Activity:
All entries are to be reproduced exactly; the pictures are to be omitted.

═════ Records provided

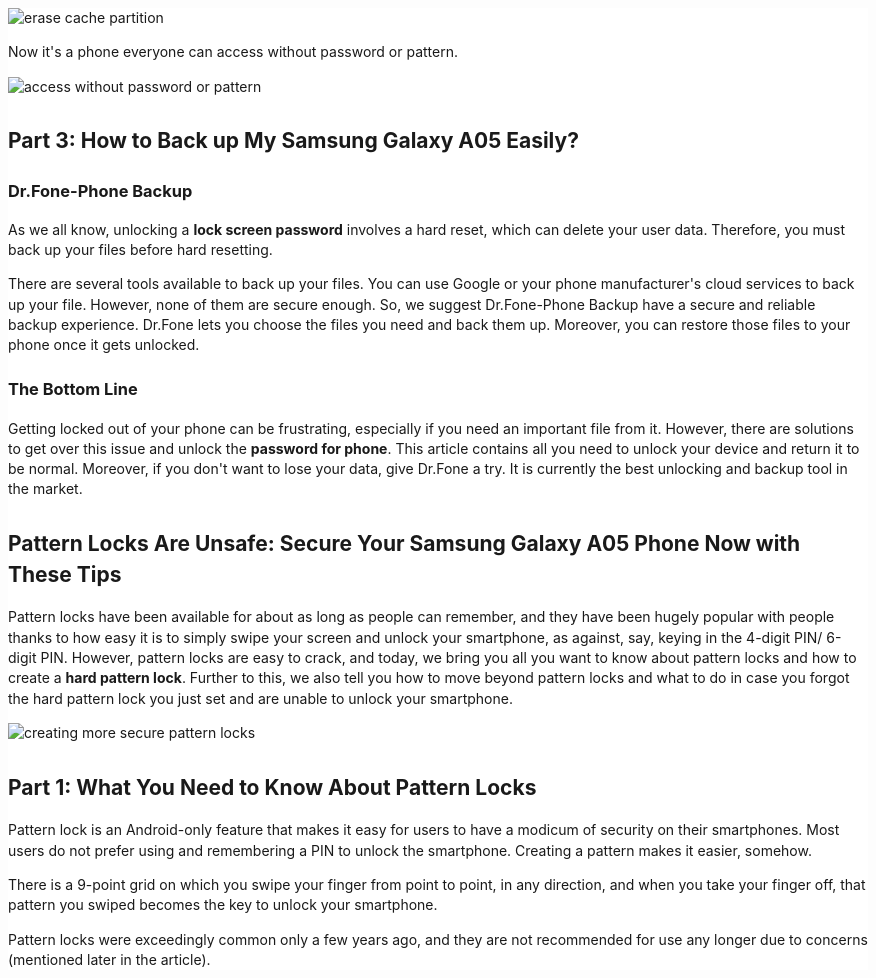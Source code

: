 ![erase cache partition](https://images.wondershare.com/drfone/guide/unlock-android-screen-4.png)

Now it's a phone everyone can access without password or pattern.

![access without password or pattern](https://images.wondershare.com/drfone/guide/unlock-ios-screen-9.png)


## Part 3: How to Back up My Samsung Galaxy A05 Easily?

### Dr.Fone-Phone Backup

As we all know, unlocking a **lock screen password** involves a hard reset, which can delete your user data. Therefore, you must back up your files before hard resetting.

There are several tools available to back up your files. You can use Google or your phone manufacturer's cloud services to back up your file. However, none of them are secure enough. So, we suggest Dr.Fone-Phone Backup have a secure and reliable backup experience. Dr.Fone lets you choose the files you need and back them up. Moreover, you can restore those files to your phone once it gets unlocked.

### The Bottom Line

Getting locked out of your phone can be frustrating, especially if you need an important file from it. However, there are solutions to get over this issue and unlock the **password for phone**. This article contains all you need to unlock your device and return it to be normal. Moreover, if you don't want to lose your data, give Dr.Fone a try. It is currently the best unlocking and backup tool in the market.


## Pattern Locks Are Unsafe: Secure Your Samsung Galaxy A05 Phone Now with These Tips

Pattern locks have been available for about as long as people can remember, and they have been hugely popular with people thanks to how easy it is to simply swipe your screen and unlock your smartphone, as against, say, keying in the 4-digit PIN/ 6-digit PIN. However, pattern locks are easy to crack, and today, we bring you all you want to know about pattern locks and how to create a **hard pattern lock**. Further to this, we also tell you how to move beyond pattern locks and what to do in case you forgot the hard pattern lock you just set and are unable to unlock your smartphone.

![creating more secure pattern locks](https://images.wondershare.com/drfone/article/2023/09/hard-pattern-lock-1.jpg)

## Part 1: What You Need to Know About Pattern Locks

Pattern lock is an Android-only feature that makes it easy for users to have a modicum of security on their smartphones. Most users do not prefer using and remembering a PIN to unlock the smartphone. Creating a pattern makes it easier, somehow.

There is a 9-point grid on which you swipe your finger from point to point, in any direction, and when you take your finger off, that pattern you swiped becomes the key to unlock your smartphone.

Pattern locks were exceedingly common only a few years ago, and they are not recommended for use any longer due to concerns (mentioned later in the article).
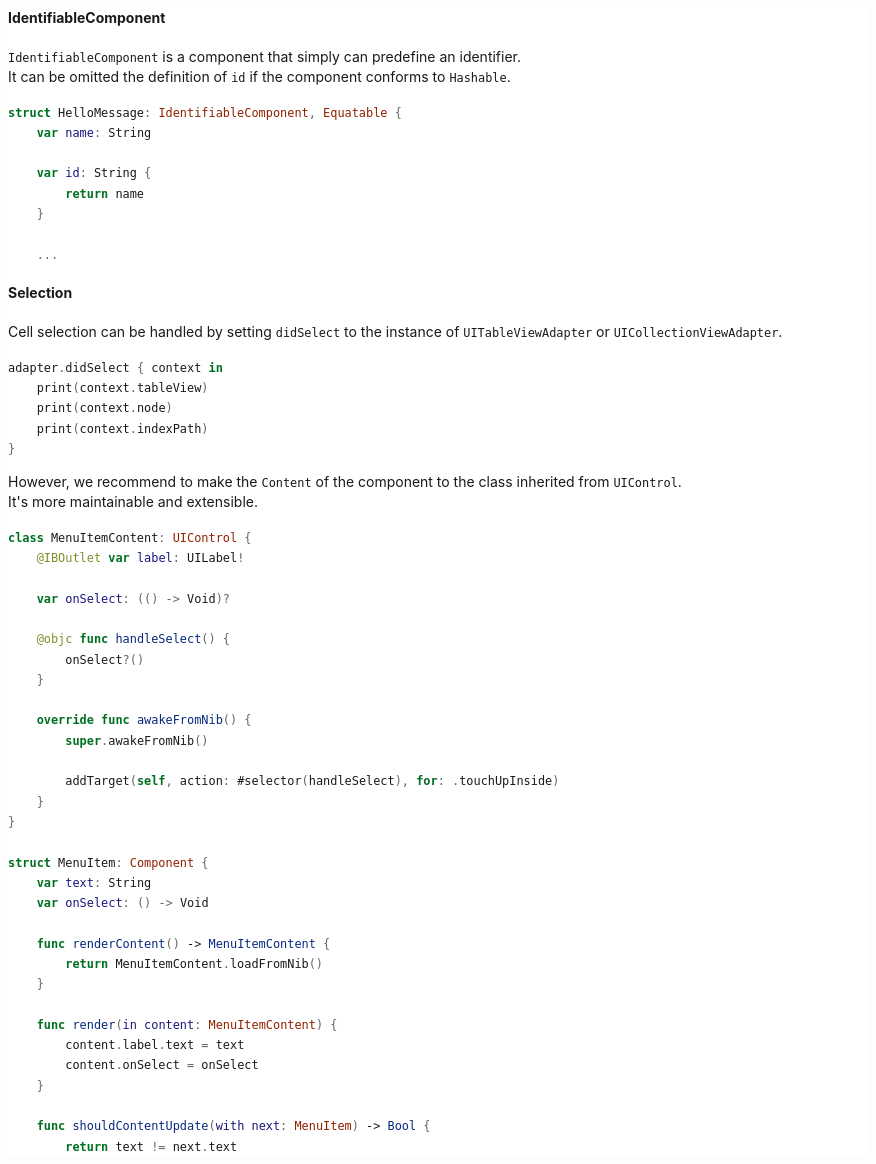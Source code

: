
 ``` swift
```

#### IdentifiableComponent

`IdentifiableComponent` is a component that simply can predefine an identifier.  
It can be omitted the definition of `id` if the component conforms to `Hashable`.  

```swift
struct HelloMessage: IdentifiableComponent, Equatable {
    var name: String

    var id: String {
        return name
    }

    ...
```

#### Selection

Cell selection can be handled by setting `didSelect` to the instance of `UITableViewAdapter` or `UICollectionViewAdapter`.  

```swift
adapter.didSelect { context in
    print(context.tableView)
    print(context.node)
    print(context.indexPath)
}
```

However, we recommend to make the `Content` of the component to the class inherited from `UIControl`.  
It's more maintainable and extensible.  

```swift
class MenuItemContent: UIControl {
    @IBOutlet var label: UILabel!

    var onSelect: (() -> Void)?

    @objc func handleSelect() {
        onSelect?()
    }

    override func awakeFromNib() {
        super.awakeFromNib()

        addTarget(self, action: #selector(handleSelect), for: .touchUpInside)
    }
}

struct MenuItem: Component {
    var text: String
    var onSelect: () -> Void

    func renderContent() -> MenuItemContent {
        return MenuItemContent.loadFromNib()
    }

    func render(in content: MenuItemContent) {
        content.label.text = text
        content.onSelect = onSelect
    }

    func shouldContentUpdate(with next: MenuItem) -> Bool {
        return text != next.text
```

══════════

Output:
Source code

: ![erase cache partition](https://images.wondershare.com/drfone/guide/unlock-android-screen-4.png)

Now it's a phone everyone can access without password or pattern.

![access without password or pattern](https://images.wondershare.com/drfone/guide/unlock-ios-screen-9.png)


## Part 3: How to Back up My Samsung Galaxy A05 Easily?

### Dr.Fone-Phone Backup

As we all know, unlocking a **lock screen password** involves a hard reset, which can delete your user data. Therefore, you must back up your files before hard resetting.

There are several tools available to back up your files. You can use Google or your phone manufacturer's cloud services to back up your file. However, none of them are secure enough. So, we suggest Dr.Fone-Phone Backup have a secure and reliable backup experience. Dr.Fone lets you choose the files you need and back them up. Moreover, you can restore those files to your phone once it gets unlocked.

### The Bottom Line

Getting locked out of your phone can be frustrating, especially if you need an important file from it. However, there are solutions to get over this issue and unlock the **password for phone**. This article contains all you need to unlock your device and return it to be normal. Moreover, if you don't want to lose your data, give Dr.Fone a try. It is currently the best unlocking and backup tool in the market.


## Pattern Locks Are Unsafe: Secure Your Samsung Galaxy A05 Phone Now with These Tips

Pattern locks have been available for about as long as people can remember, and they have been hugely popular with people thanks to how easy it is to simply swipe your screen and unlock your smartphone, as against, say, keying in the 4-digit PIN/ 6-digit PIN. However, pattern locks are easy to crack, and today, we bring you all you want to know about pattern locks and how to create a **hard pattern lock**. Further to this, we also tell you how to move beyond pattern locks and what to do in case you forgot the hard pattern lock you just set and are unable to unlock your smartphone.

![creating more secure pattern locks](https://images.wondershare.com/drfone/article/2023/09/hard-pattern-lock-1.jpg)

## Part 1: What You Need to Know About Pattern Locks

Pattern lock is an Android-only feature that makes it easy for users to have a modicum of security on their smartphones. Most users do not prefer using and remembering a PIN to unlock the smartphone. Creating a pattern makes it easier, somehow.

There is a 9-point grid on which you swipe your finger from point to point, in any direction, and when you take your finger off, that pattern you swiped becomes the key to unlock your smartphone.

Pattern locks were exceedingly common only a few years ago, and they are not recommended for use any longer due to concerns (mentioned later in the article).
Source code

:
 ``` swift
```

#### IdentifiableComponent

`IdentifiableComponent` is a component that simply can predefine an identifier.  
It can be omitted the definition of `id` if the component conforms to `Hashable`.  

```swift
struct HelloMessage: IdentifiableComponent, Equatable {
    var name: String

    var id: String {
        return name
    }

    ...
```

#### Selection

Cell selection can be handled by setting `didSelect` to the instance of `UITableViewAdapter` or `UICollectionViewAdapter`.  

```swift
adapter.didSelect { context in
    print(context.tableView)
    print(context.node)
    print(context.indexPath)
}
```

However, we recommend to make the `Content` of the component to the class inherited from `UIControl`.  
It's more maintainable and extensible.  

```swift
class MenuItemContent: UIControl {
    @IBOutlet var label: UILabel!

    var onSelect: (() -> Void)?

    @objc func handleSelect() {
        onSelect?()
    }

    override func awakeFromNib() {
        super.awakeFromNib()

        addTarget(self, action: #selector(handleSelect), for: .touchUpInside)
    }
}

struct MenuItem: Component {
    var text: String
    var onSelect: () -> Void

    func renderContent() -> MenuItemContent {
        return MenuItemContent.loadFromNib()
    }

    func render(in content: MenuItemContent) {
        content.label.text = text
        content.onSelect = onSelect
    }

    func shouldContentUpdate(with next: MenuItem) -> Bool {
        return text != next.text
```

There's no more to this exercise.